▶ [Assignment]: Every line below between the line holding "division originally consisted" and the line holding "country lying near", inclusive, should be repeated exactly, and all other lines omitted.

▶ [Records supplied]:
-*-

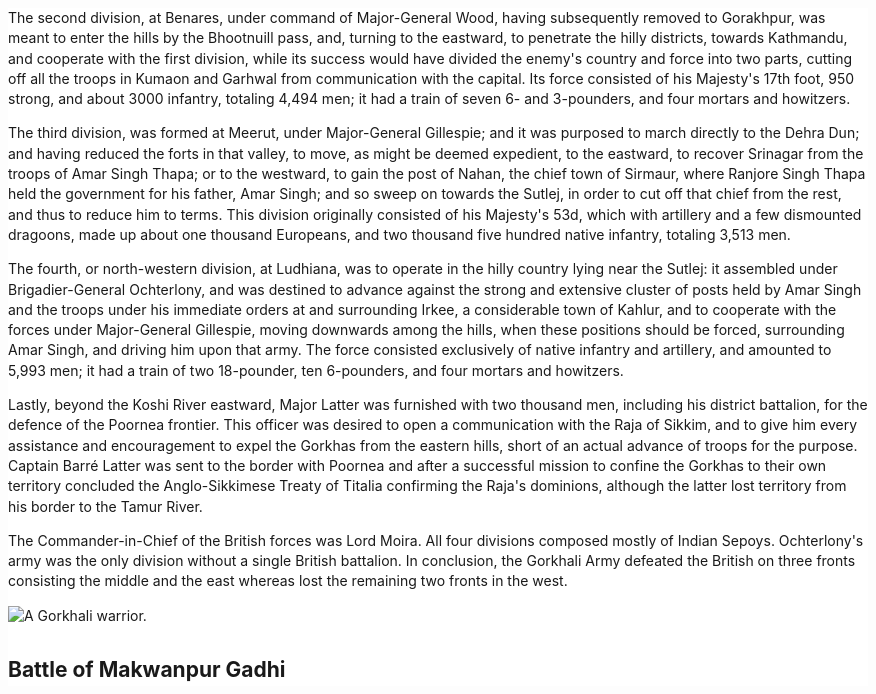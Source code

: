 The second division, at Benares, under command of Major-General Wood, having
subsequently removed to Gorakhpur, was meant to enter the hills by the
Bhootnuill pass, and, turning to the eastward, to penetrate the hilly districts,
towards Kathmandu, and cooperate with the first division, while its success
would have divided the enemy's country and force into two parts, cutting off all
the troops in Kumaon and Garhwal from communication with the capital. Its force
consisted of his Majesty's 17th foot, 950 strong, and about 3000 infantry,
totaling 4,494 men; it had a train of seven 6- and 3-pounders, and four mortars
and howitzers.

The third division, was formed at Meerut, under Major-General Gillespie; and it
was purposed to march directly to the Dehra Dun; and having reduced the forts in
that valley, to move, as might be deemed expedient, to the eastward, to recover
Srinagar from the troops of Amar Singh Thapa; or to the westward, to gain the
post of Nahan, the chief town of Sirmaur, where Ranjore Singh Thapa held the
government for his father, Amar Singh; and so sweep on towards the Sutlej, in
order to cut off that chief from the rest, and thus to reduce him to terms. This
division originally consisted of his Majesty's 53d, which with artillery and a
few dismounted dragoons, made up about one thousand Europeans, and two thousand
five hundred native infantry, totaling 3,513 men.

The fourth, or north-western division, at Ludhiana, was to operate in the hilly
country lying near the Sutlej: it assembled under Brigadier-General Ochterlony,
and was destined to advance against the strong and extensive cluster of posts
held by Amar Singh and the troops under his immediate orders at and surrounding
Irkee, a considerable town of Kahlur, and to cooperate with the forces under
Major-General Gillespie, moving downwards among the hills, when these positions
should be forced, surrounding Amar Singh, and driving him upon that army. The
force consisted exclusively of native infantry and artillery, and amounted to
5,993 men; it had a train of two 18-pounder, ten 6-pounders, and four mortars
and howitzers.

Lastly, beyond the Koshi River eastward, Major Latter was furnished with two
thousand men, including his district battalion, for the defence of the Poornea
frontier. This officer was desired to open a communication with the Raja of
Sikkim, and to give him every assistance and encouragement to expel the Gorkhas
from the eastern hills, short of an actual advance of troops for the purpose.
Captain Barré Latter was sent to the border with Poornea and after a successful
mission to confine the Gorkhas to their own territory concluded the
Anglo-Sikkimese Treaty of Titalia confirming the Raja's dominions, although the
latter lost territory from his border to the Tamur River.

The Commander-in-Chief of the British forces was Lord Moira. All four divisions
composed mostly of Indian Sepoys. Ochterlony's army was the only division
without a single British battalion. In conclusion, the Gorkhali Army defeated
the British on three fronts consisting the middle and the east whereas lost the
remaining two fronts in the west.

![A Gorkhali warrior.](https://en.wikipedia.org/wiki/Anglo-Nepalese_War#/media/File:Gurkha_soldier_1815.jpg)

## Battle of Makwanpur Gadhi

-*-

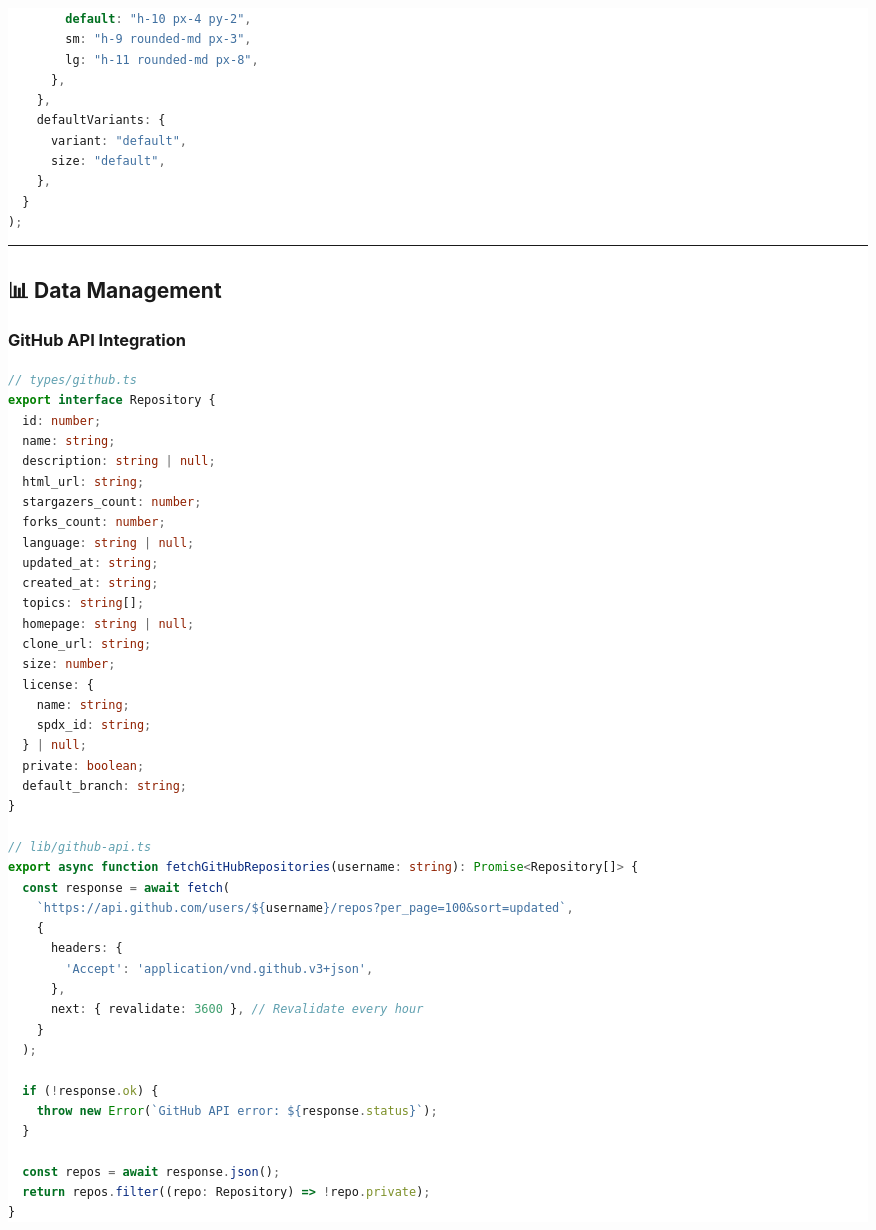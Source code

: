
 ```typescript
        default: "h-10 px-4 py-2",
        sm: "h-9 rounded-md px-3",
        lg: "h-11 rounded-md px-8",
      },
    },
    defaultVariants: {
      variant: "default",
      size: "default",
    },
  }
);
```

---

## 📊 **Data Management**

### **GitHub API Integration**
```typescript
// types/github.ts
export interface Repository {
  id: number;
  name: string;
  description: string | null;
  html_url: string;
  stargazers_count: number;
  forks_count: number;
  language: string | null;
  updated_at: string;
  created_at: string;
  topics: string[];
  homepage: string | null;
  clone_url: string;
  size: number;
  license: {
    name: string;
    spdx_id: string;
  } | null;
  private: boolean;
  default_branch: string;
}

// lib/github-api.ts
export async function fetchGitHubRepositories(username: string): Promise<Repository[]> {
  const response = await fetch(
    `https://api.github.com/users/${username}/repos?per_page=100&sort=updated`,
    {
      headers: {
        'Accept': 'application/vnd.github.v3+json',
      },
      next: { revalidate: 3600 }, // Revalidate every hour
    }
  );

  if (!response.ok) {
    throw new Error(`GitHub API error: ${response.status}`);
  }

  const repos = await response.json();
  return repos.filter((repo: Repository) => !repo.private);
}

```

-*-

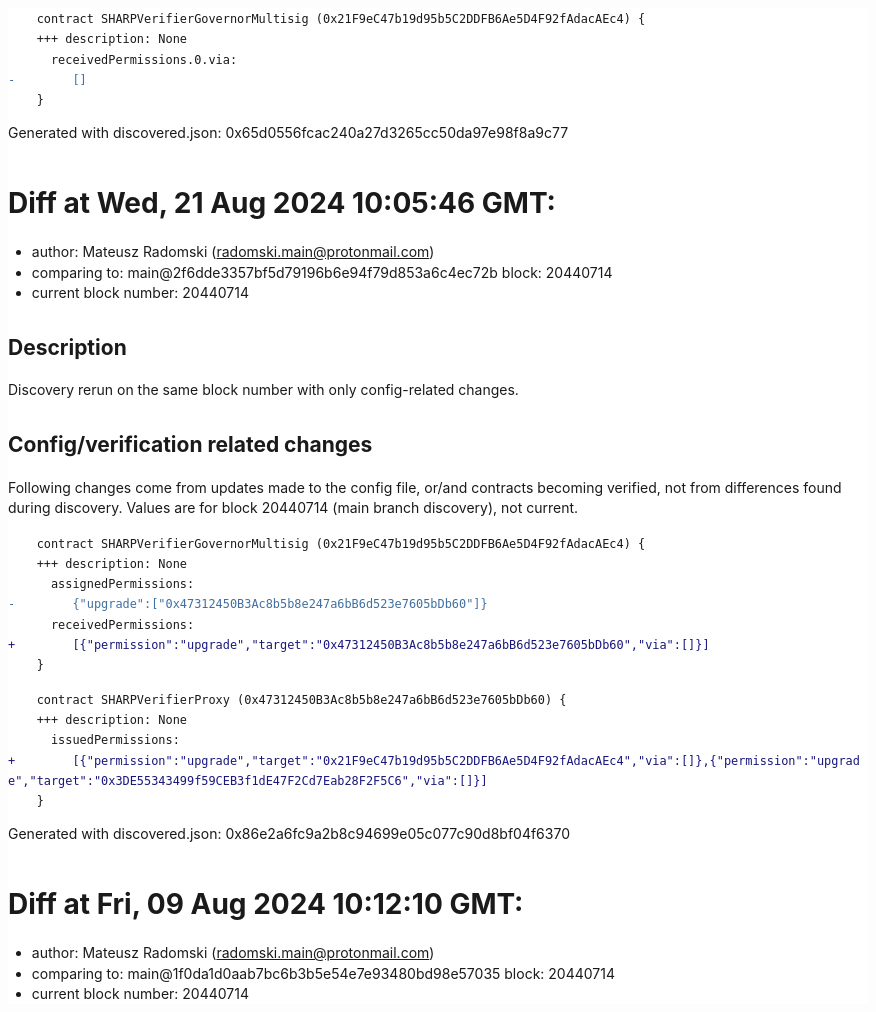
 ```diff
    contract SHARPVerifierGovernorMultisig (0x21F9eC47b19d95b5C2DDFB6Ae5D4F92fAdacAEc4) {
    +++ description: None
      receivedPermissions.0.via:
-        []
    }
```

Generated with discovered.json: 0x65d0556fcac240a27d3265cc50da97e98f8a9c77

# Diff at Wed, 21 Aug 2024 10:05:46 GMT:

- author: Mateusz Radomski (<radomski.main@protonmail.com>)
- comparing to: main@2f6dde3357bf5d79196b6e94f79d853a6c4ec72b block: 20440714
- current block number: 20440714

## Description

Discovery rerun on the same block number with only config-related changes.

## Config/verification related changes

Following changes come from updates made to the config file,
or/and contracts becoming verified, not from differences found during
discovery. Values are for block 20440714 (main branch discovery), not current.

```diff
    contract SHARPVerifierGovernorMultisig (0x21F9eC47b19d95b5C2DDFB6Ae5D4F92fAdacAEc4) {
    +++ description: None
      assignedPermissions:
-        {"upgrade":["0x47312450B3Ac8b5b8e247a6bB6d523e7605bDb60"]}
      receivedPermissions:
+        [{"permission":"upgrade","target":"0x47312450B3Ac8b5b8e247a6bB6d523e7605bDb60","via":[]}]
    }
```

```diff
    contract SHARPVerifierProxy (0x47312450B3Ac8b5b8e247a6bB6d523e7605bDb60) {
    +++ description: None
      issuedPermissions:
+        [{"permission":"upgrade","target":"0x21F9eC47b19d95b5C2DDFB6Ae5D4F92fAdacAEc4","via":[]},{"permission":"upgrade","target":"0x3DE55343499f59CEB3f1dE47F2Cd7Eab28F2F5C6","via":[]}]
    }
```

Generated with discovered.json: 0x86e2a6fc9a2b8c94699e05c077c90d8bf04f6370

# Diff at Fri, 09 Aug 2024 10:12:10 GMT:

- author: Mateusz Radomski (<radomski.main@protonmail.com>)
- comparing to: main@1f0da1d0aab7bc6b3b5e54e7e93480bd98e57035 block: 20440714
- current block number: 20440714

-*-

▶ [Your response]:
division originally consisted of his Majesty's 53d, which with artillery and a
few dismounted dragoons, made up about one thousand Europeans, and two thousand
five hundred native infantry, totaling 3,513 men.

The fourth, or north-western division, at Ludhiana, was to operate in the hilly
country lying near the Sutlej: it assembled under Brigadier-General Ochterlony,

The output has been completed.